The application has successfully undergone all safety regulations, although traditionally the advisory board has rejected such testing on humans due to safety concerns and ethics issues. However, this time the experiment has a concrete chance of yielding a real breakthrough in the field of medicine as researchers might develop a totally new approach to cancer, enabling successful treatment.
"It's an important new approach. We're going to learn a lot from this. And hopefully it will form the basis of new types of therapy," the journal cited clinical oncologist Michael Atkins of Georgetown University in Washington, DC as saying.
During their experiment, the research team is planning to use the red-hot gene-editing tool CRISPR to try to improve human immune cells that will allow the body to effectively combat cancer.
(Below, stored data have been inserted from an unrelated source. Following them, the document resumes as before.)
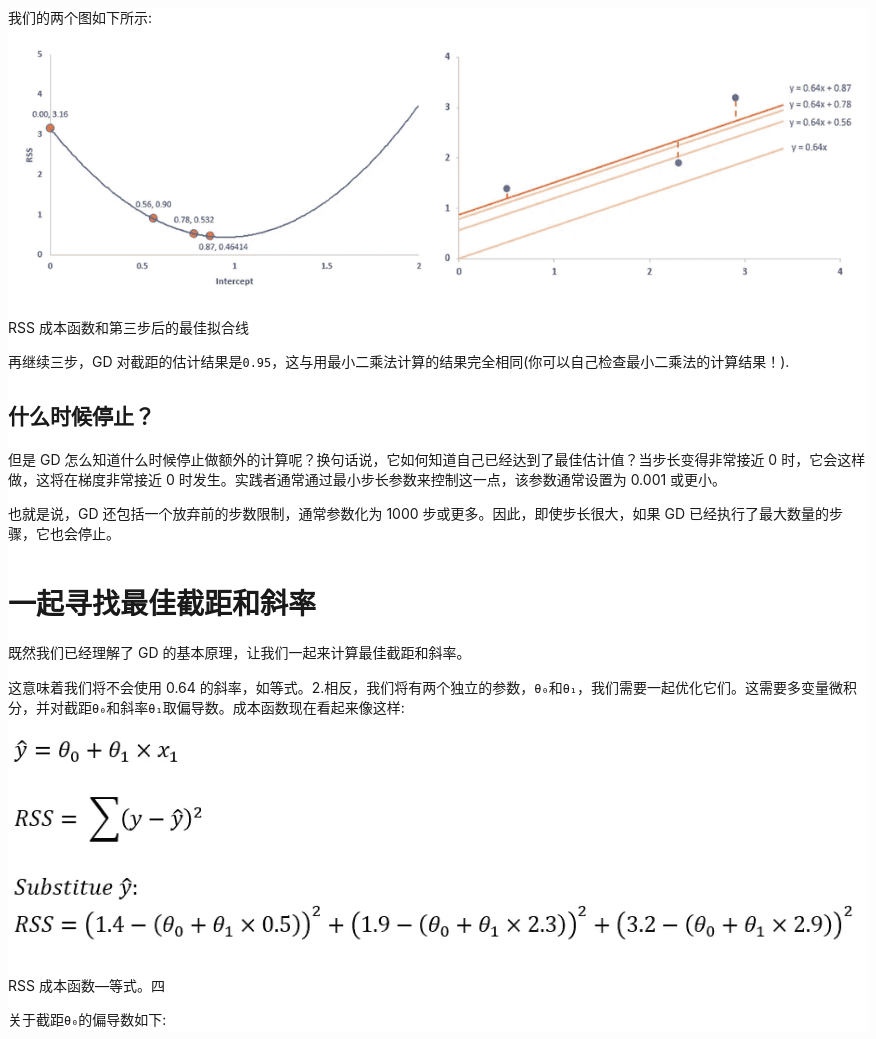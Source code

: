 我们的两个图如下所示:

![](img/13929c21156b2a20bd3c829c670eb79d.png)

RSS 成本函数和第三步后的最佳拟合线

再继续三步，GD 对截距的估计结果是`0.95`，这与用最小二乘法计算的结果完全相同(你可以自己检查最小二乘法的计算结果！).

## 什么时候停止？

但是 GD 怎么知道什么时候停止做额外的计算呢？换句话说，它如何知道自己已经达到了最佳估计值？当步长变得非常接近 0 时，它会这样做，这将在梯度非常接近 0 时发生。实践者通常通过最小步长参数来控制这一点，该参数通常设置为 0.001 或更小。

也就是说，GD 还包括一个放弃前的步数限制，通常参数化为 1000 步或更多。因此，即使步长很大，如果 GD 已经执行了最大数量的步骤，它也会停止。

# 一起寻找最佳截距和斜率

既然我们已经理解了 GD 的基本原理，让我们一起来计算最佳截距和斜率。

这意味着我们将不会使用 0.64 的斜率，如等式。2.相反，我们将有两个独立的参数，`θ₀`和`θ₁`，我们需要一起优化它们。这需要多变量微积分，并对截距`θ₀`和斜率`θ₁`取偏导数。成本函数现在看起来像这样:

![](img/eaaa719b23285ee499f3a3cc4479525d.png)

RSS 成本函数—等式。四

关于截距`θ₀`的偏导数如下:
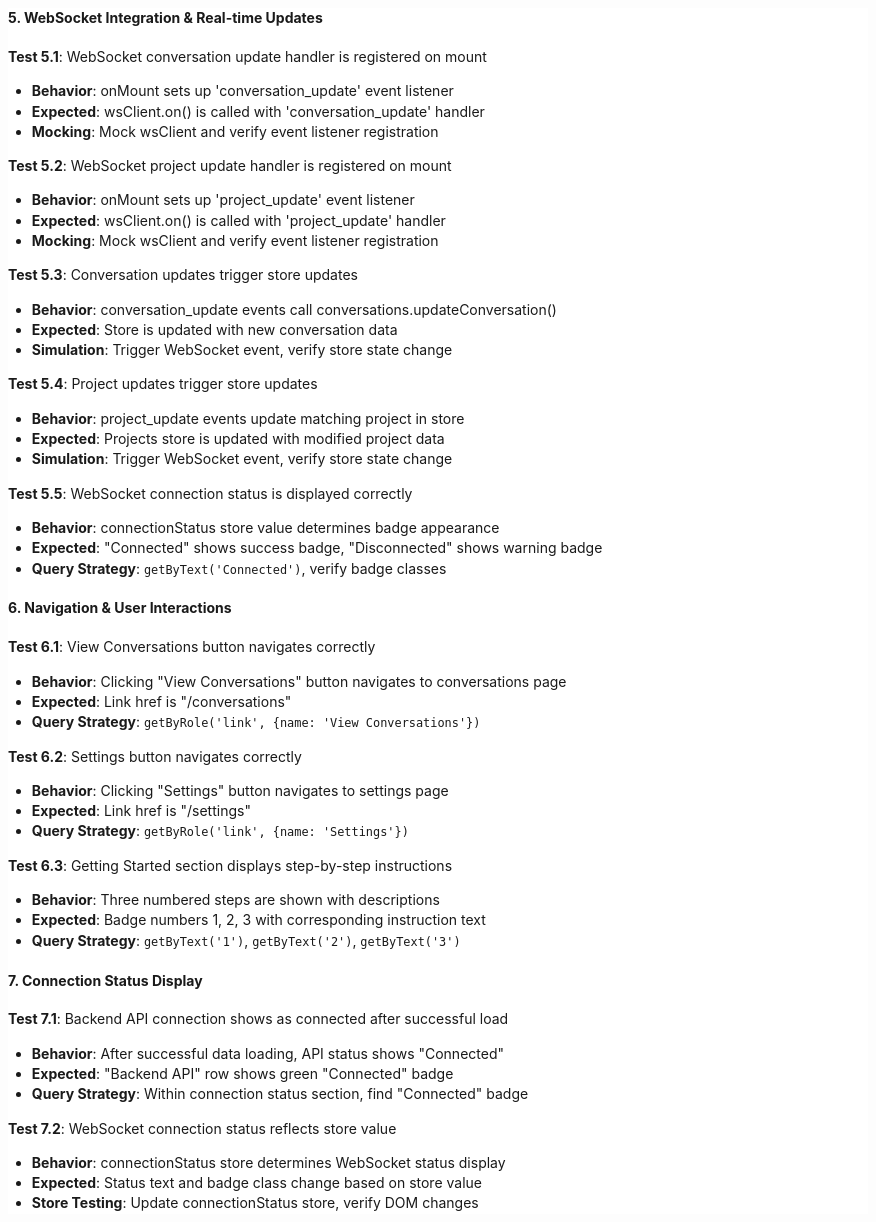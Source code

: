 #### 5. WebSocket Integration & Real-time Updates

**Test 5.1**: WebSocket conversation update handler is registered on mount
- **Behavior**: onMount sets up 'conversation_update' event listener
- **Expected**: wsClient.on() is called with 'conversation_update' handler
- **Mocking**: Mock wsClient and verify event listener registration

**Test 5.2**: WebSocket project update handler is registered on mount
- **Behavior**: onMount sets up 'project_update' event listener  
- **Expected**: wsClient.on() is called with 'project_update' handler
- **Mocking**: Mock wsClient and verify event listener registration

**Test 5.3**: Conversation updates trigger store updates
- **Behavior**: conversation_update events call conversations.updateConversation()
- **Expected**: Store is updated with new conversation data
- **Simulation**: Trigger WebSocket event, verify store state change

**Test 5.4**: Project updates trigger store updates
- **Behavior**: project_update events update matching project in store
- **Expected**: Projects store is updated with modified project data
- **Simulation**: Trigger WebSocket event, verify store state change

**Test 5.5**: WebSocket connection status is displayed correctly
- **Behavior**: connectionStatus store value determines badge appearance
- **Expected**: "Connected" shows success badge, "Disconnected" shows warning badge
- **Query Strategy**: `getByText('Connected')`, verify badge classes

#### 6. Navigation & User Interactions

**Test 6.1**: View Conversations button navigates correctly
- **Behavior**: Clicking "View Conversations" button navigates to conversations page
- **Expected**: Link href is "/conversations"
- **Query Strategy**: `getByRole('link', {name: 'View Conversations'})`

**Test 6.2**: Settings button navigates correctly
- **Behavior**: Clicking "Settings" button navigates to settings page
- **Expected**: Link href is "/settings"
- **Query Strategy**: `getByRole('link', {name: 'Settings'})`

**Test 6.3**: Getting Started section displays step-by-step instructions
- **Behavior**: Three numbered steps are shown with descriptions
- **Expected**: Badge numbers 1, 2, 3 with corresponding instruction text
- **Query Strategy**: `getByText('1')`, `getByText('2')`, `getByText('3')`

#### 7. Connection Status Display

**Test 7.1**: Backend API connection shows as connected after successful load
- **Behavior**: After successful data loading, API status shows "Connected"
- **Expected**: "Backend API" row shows green "Connected" badge
- **Query Strategy**: Within connection status section, find "Connected" badge

**Test 7.2**: WebSocket connection status reflects store value
- **Behavior**: connectionStatus store determines WebSocket status display
- **Expected**: Status text and badge class change based on store value
- **Store Testing**: Update connectionStatus store, verify DOM changes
CRISPR is expected to modify three different genome sites at once, a complicated procedure which has not been easy to carry out until now.
"For the CRISPR trial, a UPenn-led team wants to remove T cells from patients and use a harmless virus to give the cells a receptor for NY-ESO-1, a protein that is often present on certain tumors but not on most healthy cells. The modified T cells are then re-infused back into a patient and, if all goes well, attack the person's NY-ESO-1-displaying tumors," the journal wrote.
The experiments are expected to last for two years, and will be attended by 18 volunteers with various types of cancer: sarcoma, melanoma and myeloma. The genetic research will be carried out in three research centers: the University of Pennsylvania, the University of Houston and the University of California in San Francisco.